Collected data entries
.....

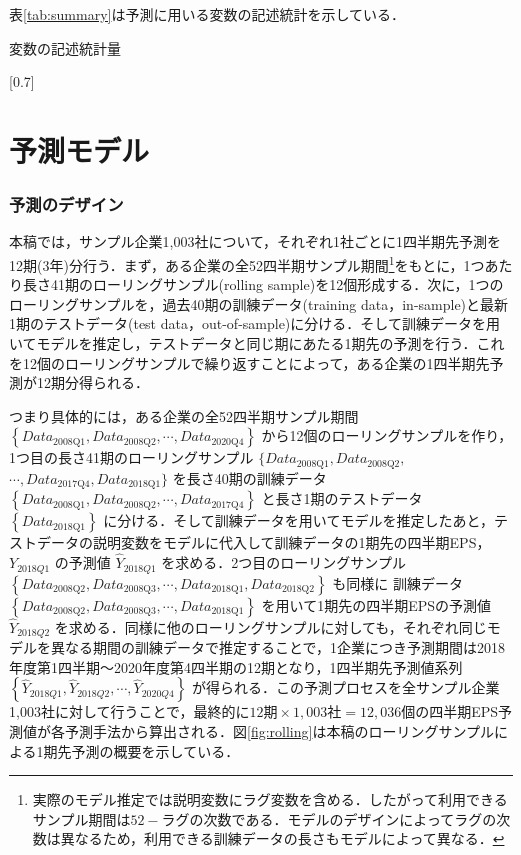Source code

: \documentclass[a4paper，12pt]{jsarticle}
\begin{document}
表\ref{tab:summary}は予測に用いる変数の記述統計を示している．

\begin{table}
  \centering
  \caption{変数の記述統計量}
  \label{tab:summary}
  \scalebox{0.7}[0.7]{
    
  }
\end{table}

    
\part{予測モデル} \label{par:model}

\section{予測のデザイン}

本稿では，サンプル企業1,003社について，それぞれ1社ごとに1四半期先予測を12期(3年)分行う．まず，ある企業の全52四半期サンプル期間\footnote{実際のモデル推定では説明変数にラグ変数を含める．したがって利用できるサンプル期間は$52 - ラグの次数$である．モデルのデザインによってラグの次数は異なるため，利用できる訓練データの長さもモデルによって異なる．}をもとに，1つあたり長さ41期のローリングサンプル(rolling sample)を12個形成する．次に，1つのローリングサンプルを，過去40期の訓練データ(training data，in-sample)と最新1期のテストデータ(test data，out-of-sample)に分ける．そして訓練データを用いてモデルを推定し，テストデータと同じ期にあたる1期先の予測を行う．これを12個のローリングサンプルで繰り返すことによって，ある企業の1四半期先予測が12期分得られる．

つまり具体的には，ある企業の全52四半期サンプル期間 $\left\{Data_{\text{2008Q1}}, Data_{\text{2008Q2}}, \cdots, Data_{\text{2020Q4}}\right\}$ から12個のローリングサンプルを作り，1つ目の長さ41期のローリングサンプル $\{Data_{\text{2008Q1}}, Data_{\text{2008Q2}},$ $\cdots, Data_{\text{2017Q4}}, Data_{\text{2018Q1}}\}$ を長さ40期の訓練データ $\left\{Data_{\text{2008Q1}}, Data_{\text{2008Q2}}, \cdots, Data_{\text{2017Q4}}\right\}$ と長さ1期のテストデータ $\left\{Data_{\text{2018Q1}}\right\}$ に分ける．そして訓練データを用いてモデルを推定したあと，テストデータの説明変数をモデルに代入して訓練データの1期先の四半期EPS，$Y_{2018Q1}$ の予測値 $\hat{Y}_{2018Q1}$ を求める．2つ目のローリングサンプル $\left\{Data_{\text{2008Q2}}, Data_{\text{2008Q3}}, \cdots, Data_{\text{2018Q1}}, Data_{\text{2018Q2}}\right\}$ も同様に 訓練データ $\left\{Data_{\text{2008Q2}}, Data_{\text{2008Q3}}, \cdots, Data_{\text{2018Q1}}\right\}$ を用いて1期先の四半期EPSの予測値 $\hat{Y}_{2018Q2}$ を求める．同様に他のローリングサンプルに対しても，それぞれ同じモデルを異なる期間の訓練データで推定することで，1企業につき予測期間は2018年度第1四半期～2020年度第4四半期の12期となり，1四半期先予測値系列 $\left\{\hat{Y}_{2018Q1}, \hat{Y}_{2018Q2}, \cdots, \hat{Y}_{2020Q4}\right\}$ が得られる．この予測プロセスを全サンプル企業1,003社に対して行うことで，最終的に$12期 \times 1,003社 = 12,036個$の四半期EPS予測値が各予測手法から算出される．図\ref{fig:rolling}は本稿のローリングサンプルによる1期先予測の概要を示している．
\end{document}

.....

[EXERCISE] Search the entries for the word "summary" and pick out every line that holds it.

[WRITTEN SOLUTION]
表\ref{tab:summary}は予測に用いる変数の記述統計を示している．
  \label{tab:summary}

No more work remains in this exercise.